I run the code below with python3.10 -m cudf.pandas my_py.py. I realized that cudf use numba for cudf.apply on UDF w/o @numba.autojit(nopython=True) decorator, and hence the code below with object datetime cannot be processed by cudf.
Is it possible that I can disable cudf in this part of the code? I tried df_tmp = my_df.to_pandas().apply(g_a,ax=1), but it said my_df is a pd.DF and had no to_pandas() function. I further printed the type of object my_df, and it returned <class 'pandas.core.frame.DataFrame'>
def gzpd_apply(my_df00):
# some code
t_prelude = '08:30:00'
t_prev = datetime.strptime(t_prelude, '%H:%M:%S')
# some code
# some code
print(type(my_df))
df_tmp = my_df.apply(gzpd_apply,axis=1)
# some code
Here are the package versions I'm using numpy==1.24.3 pandas==1.5.3 Cython==3.0.6 swifter==1.3.4 numba==0.57.1
The dataframe my_df looks like:
index | YMH | name | time | <other fields>
000 | '2020-01-01' | 'Tom' | '09:05:00' | ...
001 | '2022-01-01' | 'John'| '09:05:00' | ...
002 | '2023-05-01' | 'Bob' | '08:05:00' | ...
Currently the code has this error:
numba.core.errors.TypingError: Failed in cuda mode pipeline (step: nopython frontend)

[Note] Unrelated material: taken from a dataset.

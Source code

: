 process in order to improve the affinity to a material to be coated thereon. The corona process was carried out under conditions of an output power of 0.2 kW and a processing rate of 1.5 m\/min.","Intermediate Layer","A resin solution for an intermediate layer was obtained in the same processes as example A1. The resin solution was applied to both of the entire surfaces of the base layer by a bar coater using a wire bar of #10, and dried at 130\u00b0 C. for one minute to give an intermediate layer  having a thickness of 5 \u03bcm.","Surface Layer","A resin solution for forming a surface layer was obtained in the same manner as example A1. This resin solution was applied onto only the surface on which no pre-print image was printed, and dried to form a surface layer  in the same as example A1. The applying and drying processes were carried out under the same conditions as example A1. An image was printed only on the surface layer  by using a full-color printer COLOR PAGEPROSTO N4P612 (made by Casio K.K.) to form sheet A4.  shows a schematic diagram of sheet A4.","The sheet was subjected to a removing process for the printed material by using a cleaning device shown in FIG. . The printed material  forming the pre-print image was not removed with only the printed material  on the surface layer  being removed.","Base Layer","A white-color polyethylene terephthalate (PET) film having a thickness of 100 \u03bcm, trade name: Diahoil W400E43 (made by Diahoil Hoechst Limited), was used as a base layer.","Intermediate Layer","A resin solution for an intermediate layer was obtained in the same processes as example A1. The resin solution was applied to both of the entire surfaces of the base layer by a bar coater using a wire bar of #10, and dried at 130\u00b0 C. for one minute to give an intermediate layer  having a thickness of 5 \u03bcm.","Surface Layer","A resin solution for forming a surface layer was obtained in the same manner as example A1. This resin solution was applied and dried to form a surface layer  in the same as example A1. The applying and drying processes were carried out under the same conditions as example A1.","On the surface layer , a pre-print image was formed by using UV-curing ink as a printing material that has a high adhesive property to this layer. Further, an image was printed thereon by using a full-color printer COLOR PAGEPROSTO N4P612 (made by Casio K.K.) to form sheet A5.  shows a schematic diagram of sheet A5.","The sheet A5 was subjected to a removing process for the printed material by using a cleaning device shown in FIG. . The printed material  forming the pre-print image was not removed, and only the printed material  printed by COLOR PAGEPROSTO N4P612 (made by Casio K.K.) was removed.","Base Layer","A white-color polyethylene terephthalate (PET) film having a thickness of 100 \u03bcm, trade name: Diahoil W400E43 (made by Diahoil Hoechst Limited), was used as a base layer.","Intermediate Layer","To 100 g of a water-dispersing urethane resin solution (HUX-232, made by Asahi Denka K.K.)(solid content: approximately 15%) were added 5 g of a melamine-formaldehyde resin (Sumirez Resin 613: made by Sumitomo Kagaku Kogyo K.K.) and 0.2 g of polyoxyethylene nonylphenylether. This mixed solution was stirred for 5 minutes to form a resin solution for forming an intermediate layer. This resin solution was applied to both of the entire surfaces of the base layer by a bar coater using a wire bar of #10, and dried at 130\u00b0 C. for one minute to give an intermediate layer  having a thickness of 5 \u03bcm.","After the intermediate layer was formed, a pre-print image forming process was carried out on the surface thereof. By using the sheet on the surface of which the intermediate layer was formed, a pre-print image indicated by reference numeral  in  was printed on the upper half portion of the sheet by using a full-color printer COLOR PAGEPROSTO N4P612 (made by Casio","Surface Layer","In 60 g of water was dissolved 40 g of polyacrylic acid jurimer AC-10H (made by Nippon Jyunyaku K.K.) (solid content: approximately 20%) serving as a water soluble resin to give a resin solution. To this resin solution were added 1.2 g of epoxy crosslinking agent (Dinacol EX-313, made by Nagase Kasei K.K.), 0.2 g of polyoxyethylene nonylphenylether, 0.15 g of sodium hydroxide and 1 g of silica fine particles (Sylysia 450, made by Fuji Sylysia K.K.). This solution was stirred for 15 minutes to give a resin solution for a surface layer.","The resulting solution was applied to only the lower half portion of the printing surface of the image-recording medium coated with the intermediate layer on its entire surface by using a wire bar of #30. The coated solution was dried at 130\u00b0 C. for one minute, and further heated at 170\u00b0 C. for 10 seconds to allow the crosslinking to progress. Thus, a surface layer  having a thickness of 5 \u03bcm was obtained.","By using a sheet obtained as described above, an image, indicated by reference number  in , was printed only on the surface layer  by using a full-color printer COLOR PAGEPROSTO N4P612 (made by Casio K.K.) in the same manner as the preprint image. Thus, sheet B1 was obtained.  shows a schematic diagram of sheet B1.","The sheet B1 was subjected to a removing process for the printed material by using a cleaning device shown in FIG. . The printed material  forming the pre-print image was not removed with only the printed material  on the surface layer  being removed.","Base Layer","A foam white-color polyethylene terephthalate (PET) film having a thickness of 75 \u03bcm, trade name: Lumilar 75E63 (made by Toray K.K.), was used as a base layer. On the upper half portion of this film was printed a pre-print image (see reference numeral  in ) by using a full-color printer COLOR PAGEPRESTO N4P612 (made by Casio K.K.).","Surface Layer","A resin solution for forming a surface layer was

Untyped global name 'datetime': Cannot determine Numba type of <class 'type'>
I know why there is such an error. I wonder how I can bypass it.
To add an example (2024.1.5)
I was able to create a toy example to reproduce the error.
from datetime import datetime, timedelta
import numpy as np
import pandas as pd
import swifter
import sys, os
#import cudf
def gzpd_apply(my_df00):
col_df_1 = [x for x in my_df00.index if '_1' in x]
if my_df00[col_df_1].isnull().sum()>0:
return np.nan
if my_df00['time']==my_df00['time_1']:
my_df00['time_1'] = (datetime.strptime(my_df00['time_1'], '%H:%M:%S')+timedelta(minutes=5)).strftime('%H:%M:%S')
return my_df00.rename(index=dict({x:x for x in my_df00.index})).transpose() if (my_df00 is not None) else np.nan
def main():
my_df = pd.DataFrame(data={'YMH': ['2019-01-02', '2018-01-02', '2019-05-02', '2020-01-02', '2021-01-02'], 'name': ['albert', 'alex', 'alice', 'ben', 'bob'], 'time': ['09:00:00', '09:20:00', '08:00:00', '07:00:00', '09:30:00']})
my_df = pd.concat([my_df for i in range(5)], axis=0)
my_df['YMH'] = np.random.permutation(my_df['YMH'].values)
my_df['time'] = np.random.permutation(my_df['time'].values)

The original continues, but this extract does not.